__Exercise prompt__
With the images removed, return every line below exactly as it reads.
(Beginning of Given data)
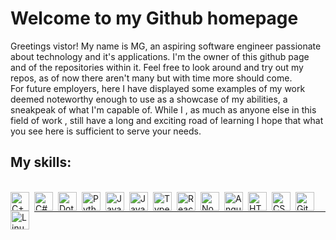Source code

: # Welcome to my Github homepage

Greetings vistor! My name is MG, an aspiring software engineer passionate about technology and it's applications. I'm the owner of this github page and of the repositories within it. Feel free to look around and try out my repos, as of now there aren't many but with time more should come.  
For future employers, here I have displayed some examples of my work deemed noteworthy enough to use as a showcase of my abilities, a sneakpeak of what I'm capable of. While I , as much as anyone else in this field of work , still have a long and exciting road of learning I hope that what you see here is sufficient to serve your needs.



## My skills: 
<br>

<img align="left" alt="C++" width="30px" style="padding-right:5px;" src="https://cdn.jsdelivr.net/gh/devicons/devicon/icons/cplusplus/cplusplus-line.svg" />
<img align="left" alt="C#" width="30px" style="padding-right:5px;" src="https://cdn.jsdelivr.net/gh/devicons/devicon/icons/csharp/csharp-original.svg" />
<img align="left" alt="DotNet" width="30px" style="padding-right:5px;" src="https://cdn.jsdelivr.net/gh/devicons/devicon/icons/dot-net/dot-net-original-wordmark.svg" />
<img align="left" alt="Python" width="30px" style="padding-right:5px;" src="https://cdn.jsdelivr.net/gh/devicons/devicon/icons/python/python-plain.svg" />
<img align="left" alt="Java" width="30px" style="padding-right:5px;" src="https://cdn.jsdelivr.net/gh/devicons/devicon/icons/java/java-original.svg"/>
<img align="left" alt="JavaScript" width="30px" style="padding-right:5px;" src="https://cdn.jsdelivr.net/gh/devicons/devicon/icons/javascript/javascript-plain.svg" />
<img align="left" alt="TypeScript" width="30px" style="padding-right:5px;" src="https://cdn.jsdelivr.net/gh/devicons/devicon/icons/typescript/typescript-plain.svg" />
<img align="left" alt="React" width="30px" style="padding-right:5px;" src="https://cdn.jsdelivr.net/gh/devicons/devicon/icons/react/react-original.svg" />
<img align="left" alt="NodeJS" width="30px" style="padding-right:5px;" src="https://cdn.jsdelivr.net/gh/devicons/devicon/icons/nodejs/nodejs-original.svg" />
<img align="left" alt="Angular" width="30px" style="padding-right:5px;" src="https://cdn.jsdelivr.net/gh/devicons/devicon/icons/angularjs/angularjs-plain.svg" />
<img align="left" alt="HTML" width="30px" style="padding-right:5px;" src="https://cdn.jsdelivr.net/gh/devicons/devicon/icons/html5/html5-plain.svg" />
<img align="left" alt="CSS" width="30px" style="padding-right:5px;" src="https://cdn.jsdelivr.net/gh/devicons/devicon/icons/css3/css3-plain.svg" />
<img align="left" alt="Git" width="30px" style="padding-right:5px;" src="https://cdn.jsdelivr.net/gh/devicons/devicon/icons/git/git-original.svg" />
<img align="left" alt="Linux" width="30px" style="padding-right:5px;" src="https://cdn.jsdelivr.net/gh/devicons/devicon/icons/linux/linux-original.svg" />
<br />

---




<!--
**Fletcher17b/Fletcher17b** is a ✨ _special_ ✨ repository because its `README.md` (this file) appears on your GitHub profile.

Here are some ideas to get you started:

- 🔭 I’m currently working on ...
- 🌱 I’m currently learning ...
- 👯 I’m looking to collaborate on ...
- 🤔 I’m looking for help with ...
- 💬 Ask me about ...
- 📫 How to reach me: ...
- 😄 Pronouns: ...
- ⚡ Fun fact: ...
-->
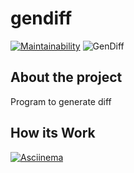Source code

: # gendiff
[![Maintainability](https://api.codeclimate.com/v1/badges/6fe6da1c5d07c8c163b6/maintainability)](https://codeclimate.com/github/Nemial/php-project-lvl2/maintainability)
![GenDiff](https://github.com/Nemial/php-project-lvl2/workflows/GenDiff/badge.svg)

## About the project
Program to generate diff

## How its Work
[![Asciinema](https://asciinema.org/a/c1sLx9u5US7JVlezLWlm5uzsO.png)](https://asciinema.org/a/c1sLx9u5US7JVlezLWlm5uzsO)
(End of Given data)
__Exercise output__
Source code

: # Welcome to my Github homepage

Greetings vistor! My name is MG, an aspiring software engineer passionate about technology and it's applications. I'm the owner of this github page and of the repositories within it. Feel free to look around and try out my repos, as of now there aren't many but with time more should come.  
For future employers, here I have displayed some examples of my work deemed noteworthy enough to use as a showcase of my abilities, a sneakpeak of what I'm capable of. While I , as much as anyone else in this field of work , still have a long and exciting road of learning I hope that what you see here is sufficient to serve your needs.



## My skills: 
<br>

<img align="left" alt="C++" width="30px" style="padding-right:5px;" src="https://cdn.jsdelivr.net/gh/devicons/devicon/icons/cplusplus/cplusplus-line.svg" />
<img align="left" alt="C#" width="30px" style="padding-right:5px;" src="https://cdn.jsdelivr.net/gh/devicons/devicon/icons/csharp/csharp-original.svg" />
<img align="left" alt="DotNet" width="30px" style="padding-right:5px;" src="https://cdn.jsdelivr.net/gh/devicons/devicon/icons/dot-net/dot-net-original-wordmark.svg" />
<img align="left" alt="Python" width="30px" style="padding-right:5px;" src="https://cdn.jsdelivr.net/gh/devicons/devicon/icons/python/python-plain.svg" />
<img align="left" alt="Java" width="30px" style="padding-right:5px;" src="https://cdn.jsdelivr.net/gh/devicons/devicon/icons/java/java-original.svg"/>
<img align="left" alt="JavaScript" width="30px" style="padding-right:5px;" src="https://cdn.jsdelivr.net/gh/devicons/devicon/icons/javascript/javascript-plain.svg" />
<img align="left" alt="TypeScript" width="30px" style="padding-right:5px;" src="https://cdn.jsdelivr.net/gh/devicons/devicon/icons/typescript/typescript-plain.svg" />
<img align="left" alt="React" width="30px" style="padding-right:5px;" src="https://cdn.jsdelivr.net/gh/devicons/devicon/icons/react/react-original.svg" />
<img align="left" alt="NodeJS" width="30px" style="padding-right:5px;" src="https://cdn.jsdelivr.net/gh/devicons/devicon/icons/nodejs/nodejs-original.svg" />
<img align="left" alt="Angular" width="30px" style="padding-right:5px;" src="https://cdn.jsdelivr.net/gh/devicons/devicon/icons/angularjs/angularjs-plain.svg" />
<img align="left" alt="HTML" width="30px" style="padding-right:5px;" src="https://cdn.jsdelivr.net/gh/devicons/devicon/icons/html5/html5-plain.svg" />
<img align="left" alt="CSS" width="30px" style="padding-right:5px;" src="https://cdn.jsdelivr.net/gh/devicons/devicon/icons/css3/css3-plain.svg" />
<img align="left" alt="Git" width="30px" style="padding-right:5px;" src="https://cdn.jsdelivr.net/gh/devicons/devicon/icons/git/git-original.svg" />
<img align="left" alt="Linux" width="30px" style="padding-right:5px;" src="https://cdn.jsdelivr.net/gh/devicons/devicon/icons/linux/linux-original.svg" />
<br />

---




<!--
**Fletcher17b/Fletcher17b** is a ✨ _special_ ✨ repository because its `README.md` (this file) appears on your GitHub profile.

Here are some ideas to get you started:

- 🔭 I’m currently working on ...
- 🌱 I’m currently learning ...
- 👯 I’m looking to collaborate on ...
- 🤔 I’m looking for help with ...
- 💬 Ask me about ...
- 📫 How to reach me: ...
- 😄 Pronouns: ...
- ⚡ Fun fact: ...
-->
Source code

: # gendiff
[![Maintainability](https://api.codeclimate.com/v1/badges/6fe6da1c5d07c8c163b6/maintainability)](https://codeclimate.com/github/Nemial/php-project-lvl2/maintainability)
![GenDiff](https://github.com/Nemial/php-project-lvl2/workflows/GenDiff/badge.svg)

## About the project
Program to generate diff

## How its Work
[![Asciinema](https://asciinema.org/a/c1sLx9u5US7JVlezLWlm5uzsO.png)](https://asciinema.org/a/c1sLx9u5US7JVlezLWlm5uzsO)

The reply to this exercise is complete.